第32章 反魂人形③
「……ごめんなさい。でも……ふっ…五条先生……もう少し大人の対応してください」
言いながら肩が震えるのを止められなくて。
言葉に笑いが混ざってしまう。
絶対に「何笑ってんの」って怒られるなって思ったんだけど。
「おい、ガキンチョ」
五条先生が私から視線を逸らして、隣のボートにいる少年の頭に手を伸ばした。
「なんだよ、触るな! ナルシストがうつる!」
五条先生の手を跳ね除けようとしたその腕を五条先生が掴んで、ぐいっと引き寄せる。
「僕は水も滴るイイ男だけど、人に水はかけるなよ」
先ほどまでとは違う、静かな五条先生の空気。
その異様な雰囲気に気付いて、少年の文句の声が止まる。
少年がゴクリと唾を飲む音が盛大に響いて。
五条先生の手が少年の頭をくしゃくしゃに撫でた。
「でも今回は、お姉ちゃん笑わせたから許す。
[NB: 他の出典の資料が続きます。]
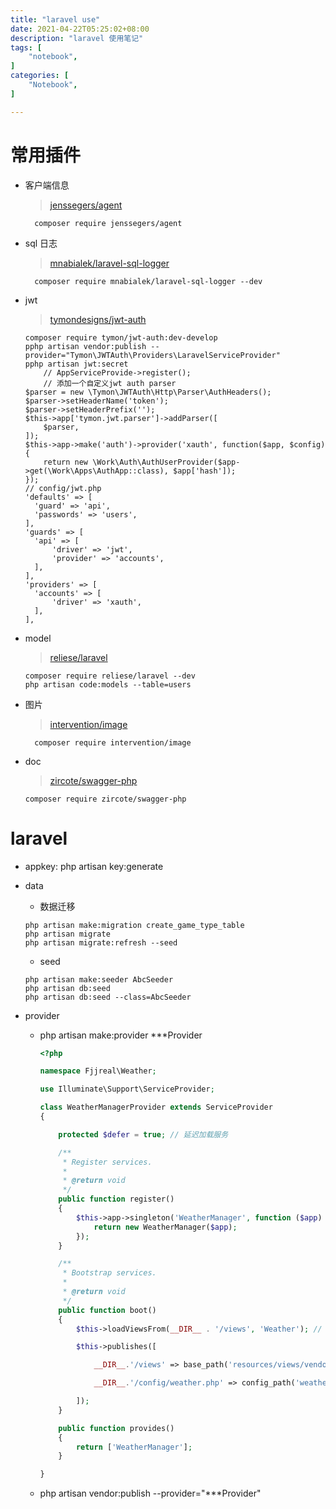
 ```yaml
---
title: "laravel use"
date: 2021-04-22T05:25:02+08:00
description: "laravel 使用笔记"
tags: [
    "notebook",
]
categories: [
    "Notebook",
]

---
```


<!--more-->


# 常用插件

- 客户端信息

	> [jenssegers/agent](https://github.com/jenssegers/agent)

  ```
    composer require jenssegers/agent
  ```

- sql 日志

	> [mnabialek/laravel-sql-logger](https://github.com/mnabialek/laravel-sql-logger)

  ```
    composer require mnabialek/laravel-sql-logger --dev
  ```

- jwt
  
  > [tymondesigns/jwt-auth](https://github.com/tymondesigns/jwt-auth)

	```
    composer require tymon/jwt-auth:dev-develop
  	pphp artisan vendor:publish --provider="Tymon\JWTAuth\Providers\LaravelServiceProvider"
  	pphp artisan jwt:secret
		// AppServiceProvide->register();
		// 添加一个自定义jwt auth parser
    $parser = new \Tymon\JWTAuth\Http\Parser\AuthHeaders();
    $parser->setHeaderName('token');
    $parser->setHeaderPrefix('');
    $this->app['tymon.jwt.parser']->addParser([
        $parser,
    ]);
    $this->app->make('auth')->provider('xauth', function($app, $config) {
        return new \Work\Auth\AuthUserProvider($app->get(\Work\Apps\AuthApp::class), $app['hash']);
    });
    // config/jwt.php
  'defaults' => [
      'guard' => 'api',
      'passwords' => 'users',
  ],
  'guards' => [
      'api' => [
          'driver' => 'jwt',
          'provider' => 'accounts',
      ],
  ],
  'providers' => [
      'accounts' => [
          'driver' => 'xauth',
      ],
  ],
	```

- model

  > [reliese/laravel](https://github.com/reliese/laravel)

	```
    composer require reliese/laravel --dev
    php artisan code:models --table=users
  ```



- 图片

	> [intervention/image](http://image.intervention.io/getting_started/installation)

  ```
    composer require intervention/image
  ```

- doc

	> [zircote/swagger-php](https://github.com/zircote/swagger-php)

  ```
  composer require zircote/swagger-php
  ```

# laravel

- appkey: php artisan key:generate

- data

	- 数据迁移

  ```
  php artisan make:migration create_game_type_table
  php artisan migrate
  php artisan migrate:refresh --seed
  ```
	- seed

  ```
  php artisan make:seeder AbcSeeder
  php artisan db:seed
  php artisan db:seed --class=AbcSeeder
  ```

- provider

  * php artisan make:provider ***Provider
    ```php
    <?php
    
    namespace Fjjreal\Weather;
    
    use Illuminate\Support\ServiceProvider;
    
    class WeatherManagerProvider extends ServiceProvider
    {
    
        protected $defer = true; // 延迟加载服务
    
        /**
         * Register services.
         *
         * @return void
         */
        public function register()
        {
            $this->app->singleton('WeatherManager', function ($app) {
                return new WeatherManager($app);
            });
        }
    
        /**
         * Bootstrap services.
         *
         * @return void
         */
        public function boot()
        {
            $this->loadViewsFrom(__DIR__ . '/views', 'Weather'); // 视图目录指定
    
            $this->publishes([
    
                __DIR__.'/views' => base_path('resources/views/vendor/weather'),  // 发布视图目录到resources 下
    
                __DIR__.'/config/weather.php' => config_path('weather.php'), // 发布配置文件到 laravel 的config 下
    
            ]);
        }
    
        public function provides()
        {
            return ['WeatherManager'];
        }
    
    }
    
    ```
  * php artisan vendor:publish --provider="***Provider"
それと僕も余所見して漕いでて悪かった」
薄く笑んで、五条先生が少年に謝った。
そして、その向かいにいるお母さんにも頭を下げる。
突然の行動に少年もお母さんも驚いて。
「オレの方こそ……ごめんなさい」
少年が素直に謝って、五条先生が少年の頭をポンポンと叩いた。
少年との仲直りが済んで、私たちはまたボートを漕ぎ始める。
今度は最初から五条先生もボートを漕ぐのを手伝ってくれた。
「服濡れたままで大丈夫ですか?」
「まあそのうち乾くっしょ」
適当に言って、五条先生は私のことを見つめる。
「僕が見たかったもの見れたし、服が濡れたくらい安いもんだよ」
サングラスの向こう側、五条先生が優しい眼をしている気がした。
「やっと笑ってくれたね、皆実」
私の笑顔を、私よりも喜んでくれる五条先生の姿が、私の心をキュッと締めつけた。